Likewise, the compulsive smartphone user. Head down, oblivious to everything around and ahead. Never mind that green has turned red. The oft-proclaimed dangers of cell phone usage in public places is well documented, citing how presumably otherwise good citizens insist on their right to communicate no matter what. Has the rate of pedestrian deaths risen dramatically in part because drivers insist on their right to give and receive messages anywhere they please?
Speed is king these days in an urban milieu. Ambling is passe. The rules of the road are unspoken, even when they are - vaguely - written into law. Heaven help the denizens of Washington, DC, and other cities who face an invasion of even more wheeling wonders. The city has apparently given in to pressure from who-knows-where to allow several hundred more of these take-it-and-leave-it -where-you-will mobile devices.
Yes, they cut down on automobile usage, save on pollution, provide cheap and convenient transport. But what’s the limit, and why aren’t there more protests about the numbers and the dangers they invite both to themselves and others? Am I in a minority - a hapless two-footer who prefers to walk even when I can drive or ride?
Don’t even mention how few bikers or scooter users bother with helmets. Maybe in the future it will be up to the pedestrian to arm him or herself with some protection. Grouches like me are caught up in the quaint notion that everyday manners are at stake here.
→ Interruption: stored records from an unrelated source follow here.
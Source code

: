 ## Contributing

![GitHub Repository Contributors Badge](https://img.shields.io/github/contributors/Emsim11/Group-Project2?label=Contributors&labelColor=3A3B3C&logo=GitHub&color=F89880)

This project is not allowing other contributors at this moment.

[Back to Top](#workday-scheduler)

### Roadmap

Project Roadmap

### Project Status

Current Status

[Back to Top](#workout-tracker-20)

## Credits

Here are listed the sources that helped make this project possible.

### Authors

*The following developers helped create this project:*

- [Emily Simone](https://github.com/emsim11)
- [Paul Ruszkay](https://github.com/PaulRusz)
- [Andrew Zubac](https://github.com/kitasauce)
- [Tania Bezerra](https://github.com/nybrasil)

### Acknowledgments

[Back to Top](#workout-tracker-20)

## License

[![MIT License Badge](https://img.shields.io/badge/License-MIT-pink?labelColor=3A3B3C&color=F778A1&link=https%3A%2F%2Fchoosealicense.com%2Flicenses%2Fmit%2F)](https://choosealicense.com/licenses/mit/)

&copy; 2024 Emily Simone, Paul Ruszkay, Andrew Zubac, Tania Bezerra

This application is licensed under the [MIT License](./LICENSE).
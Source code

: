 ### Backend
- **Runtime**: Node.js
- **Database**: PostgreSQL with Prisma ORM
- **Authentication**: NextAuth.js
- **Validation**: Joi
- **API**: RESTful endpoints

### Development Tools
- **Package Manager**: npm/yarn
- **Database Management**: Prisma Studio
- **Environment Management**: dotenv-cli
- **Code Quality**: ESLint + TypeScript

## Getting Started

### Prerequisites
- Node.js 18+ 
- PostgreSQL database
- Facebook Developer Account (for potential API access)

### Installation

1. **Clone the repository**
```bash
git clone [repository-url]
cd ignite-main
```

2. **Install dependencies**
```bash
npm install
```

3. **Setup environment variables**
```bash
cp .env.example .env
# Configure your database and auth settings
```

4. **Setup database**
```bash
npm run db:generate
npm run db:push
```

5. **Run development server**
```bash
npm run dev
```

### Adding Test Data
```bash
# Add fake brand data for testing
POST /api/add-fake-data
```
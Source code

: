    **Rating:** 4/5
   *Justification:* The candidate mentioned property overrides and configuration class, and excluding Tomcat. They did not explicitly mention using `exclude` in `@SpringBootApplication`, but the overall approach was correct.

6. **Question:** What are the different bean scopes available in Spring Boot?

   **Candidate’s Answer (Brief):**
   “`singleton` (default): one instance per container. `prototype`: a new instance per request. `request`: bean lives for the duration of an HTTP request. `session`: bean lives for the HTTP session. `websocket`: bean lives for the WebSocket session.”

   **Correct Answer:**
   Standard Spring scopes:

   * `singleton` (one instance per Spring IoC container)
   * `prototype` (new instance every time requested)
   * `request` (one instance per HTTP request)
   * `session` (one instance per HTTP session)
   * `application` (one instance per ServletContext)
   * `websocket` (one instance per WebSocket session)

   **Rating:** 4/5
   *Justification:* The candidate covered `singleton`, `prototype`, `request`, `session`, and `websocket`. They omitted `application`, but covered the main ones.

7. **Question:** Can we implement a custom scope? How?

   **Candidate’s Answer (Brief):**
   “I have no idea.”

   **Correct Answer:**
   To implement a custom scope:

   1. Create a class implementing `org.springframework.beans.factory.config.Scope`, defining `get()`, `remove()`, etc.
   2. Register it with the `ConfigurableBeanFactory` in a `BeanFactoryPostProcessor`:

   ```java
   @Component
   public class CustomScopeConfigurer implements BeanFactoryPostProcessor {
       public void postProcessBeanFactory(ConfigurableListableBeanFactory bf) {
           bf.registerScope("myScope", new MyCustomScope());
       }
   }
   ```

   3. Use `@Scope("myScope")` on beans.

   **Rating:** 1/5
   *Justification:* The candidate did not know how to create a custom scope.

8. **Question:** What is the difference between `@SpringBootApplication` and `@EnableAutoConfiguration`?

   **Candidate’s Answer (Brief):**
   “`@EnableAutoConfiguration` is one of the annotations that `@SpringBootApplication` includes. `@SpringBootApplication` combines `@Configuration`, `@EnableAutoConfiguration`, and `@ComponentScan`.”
We see a need for new rules of civility in the age of hyper technology that go beyond (or maybe alongside) the current fixation on what constitutes privacy in a digital world.
Likewise, (a slight digression) consider what are ‘proper’ use of communication methods along the nearly unfathomable internet road. Who is to say what are the rules? To text or not to text versus overwhelm one another with emails that can pile up by the hundreds without blocking devices that may or may not be effective. Does the texting person expect an imminent response and how should the person on the other end react? Doesn’t this put unreal pressure on people to be constantly monitoring their phone for messages? Surely, many misunderstandings occur with the expectations assumed in the exchange.
Machines can help maketh the man ( literally so for Crisper technology and DNA manipulation or for procreation via In Vitro Fertilization) but they seem equally capable of killing him off. Robots and other AI devices, it’s surmised, promise to make many human activities (even some body parts) irrelevant.
If only that fast disappearing bicycle guy had thrown a ‘sorry’ in my direction, I probably would not be writing these words. I might instead be seeing fresh hope in the ability of a stranger to be sensitive to the needs of another and act accordingly.